Songe et Yseult se dévoilent à l’Aeronef

Le 14 septembre dernier, Songe et Yseult se produisaient à l’Aéronef. Retour sur cette soirée.

L’Aéronef est une petite salle située au coeur du centre commercial Euralille. Lorsque nous y entrons, le public, composé d’une centaine de personnes, est rassemblé près de la scène et attend impatiemment l’arrivée des deux artistes. Cette modeste affluence s’explique par le statut des deux chanteuses de la soirée, Yseult, et Sônge, qui ne sont arrivées que récemment sur la scène musicale francophone. Cela a toutefois ses points positifs, notamment le privilège d’une certaine proximité avec les artistes.

Rapidement, Yseult fait son entrée sur scène.
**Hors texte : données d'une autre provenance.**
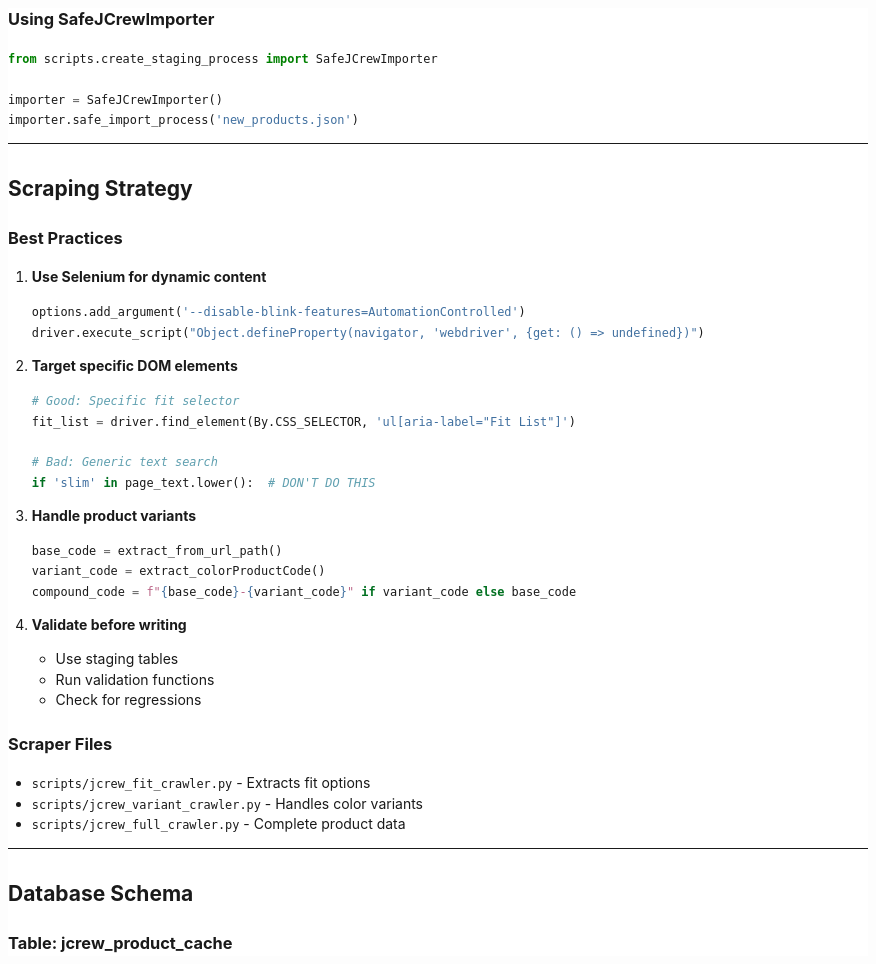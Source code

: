 ### Using SafeJCrewImporter

```python
from scripts.create_staging_process import SafeJCrewImporter

importer = SafeJCrewImporter()
importer.safe_import_process('new_products.json')
```

---

## Scraping Strategy

### Best Practices

1. **Use Selenium for dynamic content**
   ```python
   options.add_argument('--disable-blink-features=AutomationControlled')
   driver.execute_script("Object.defineProperty(navigator, 'webdriver', {get: () => undefined})")
   ```

2. **Target specific DOM elements**
   ```python
   # Good: Specific fit selector
   fit_list = driver.find_element(By.CSS_SELECTOR, 'ul[aria-label="Fit List"]')
   
   # Bad: Generic text search
   if 'slim' in page_text.lower():  # DON'T DO THIS
   ```

3. **Handle product variants**
   ```python
   base_code = extract_from_url_path()
   variant_code = extract_colorProductCode()
   compound_code = f"{base_code}-{variant_code}" if variant_code else base_code
   ```

4. **Validate before writing**
   - Use staging tables
   - Run validation functions
   - Check for regressions

### Scraper Files

- `scripts/jcrew_fit_crawler.py` - Extracts fit options
- `scripts/jcrew_variant_crawler.py` - Handles color variants
- `scripts/jcrew_full_crawler.py` - Complete product data

---

## Database Schema

### Table: jcrew_product_cache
La jeune artiste de 25 ans, finaliste de la saison 10 de la Nouvelle Star, nous chante d’une voix douce « Rouge », un titre issu de son projet du même nom. S’en suit un extrait de « À nos souvenirs », morceau issu d’une collaboration avec le rappeur Jok’air. Faisant écho à la musique, les projecteurs diffusent des lumières chaudes, qui seront omniprésentes tout au long du concert. Accompagnée de deux musiciens, un guitariste et un batteur, la Parisienne semble avoir opté pour la simplicité, la convivialité. Cela se confirme entre les morceaux, où Yseult n’hésite pas à nous livrer quelque détails de sa vie personnelle, des anecdotes… Elle intéragit avec le public, qui n’hésite pas à lui répondre. L’interprétation de « Noir », son dernier single, instaure une osmose entre l’artiste et les spectateurs, qui chantent les paroles à l’unisson. Le concert continue, avec trois titres plus rythmés, « Mon étendard », « Rodéo » et « Diego ». Le public oublie sa réserve et certains n’hésitent pas à tenter quelques pas de danse. La fraîcheur des parties instrumentales et la bonne humeur transmise par la chanteuse donnent le sourire à chaque personne présente dans la pièce. L’artiste même semble plus à l’aise, elle qui sur scène chante de profil car elle « n’ose pas regarder son auditoire dans les yeux ». La justesse vocale d’Yseult lui permet également de chanter a capella « Sur le Fil », morceau pour lequel elle interprète également le couplet d’Angèle. Enfin, en guise de conclusion, elle entonne « Rien à prouver », titre retraçant une partie de sa vie, qui nous invite à prendre les clés de notre destin.70234866_2402342320038197_3507692837091147776_n

Un quart d’heure de pause est nécessaire au changement de scénographie pour le deuxième concert. Peu d’éléments sont modifiés, toutefois; on peut noter que Sônge fait le choix de chanter seule, lançant ses parties instrumentales grâce à un clavier MIDI. Le premier morceau qu’elle nous présente s’intitule « Caprice des Dieux ». Il s’agit du seul texte qu’elle a écrit en français; elle privilégie habituellement la langue de Shakespeare. Le code couleur des projecteurs n’est pas le même qu’en première partie. En effet, Sônge privilégie le bleu pour illuminer la scène. Durant l’interlude, le public semble s’être un peu endormi. Ne maîtrisant pas forcément les paroles, ce dernier semble moins actif. Il est probable que l’artiste l’ait senti car elle enchaîne deux morceaux plus dansants, « Now » et « Colorado», qui ravivent l’intérêt de l’auditoire. Ce dernier chante avec elle lorsqu’elle reprend le célèbre titre « Validée » de Booba, en acoustique. Suit l’interprétation d’un texte qui lui tient à coeur, nommé « Soukounian ». Il fait référence à une entité vaudou, et est issu d’une collaboration avec le rappeur Ash Kidd. Elle prend le temps de nous expliquer la symbolique de ce titre et l’histoire de ce démon (qui est omniprésent dans notre vie, et qui prend le contrôle de la personne qui le reconnaît). Elle finit son concert par deux morceaux beaucoup plus funk/ pop, « Roses » et « Magic Hairdo » (une ode aux cheveux africains). Sa performance effectuée, Sônge quitte rapidement la scène, preuve, sans doute, d’une certaine timidité. Ainsi, à 23h, le concert se termine après deux heures de musique. Celui-ci était dans son ensemble très réussi, les deux artistes n’ont fait aucune fausse note, et elles chantent juste (ce qui est de plus en plus rare). Malgré quelques « instants faibles » le concert a été largement apprécié. Deux artistes à suivre donc, puisqu’elles risquent de faire davantage parler d’elles à l’avenir.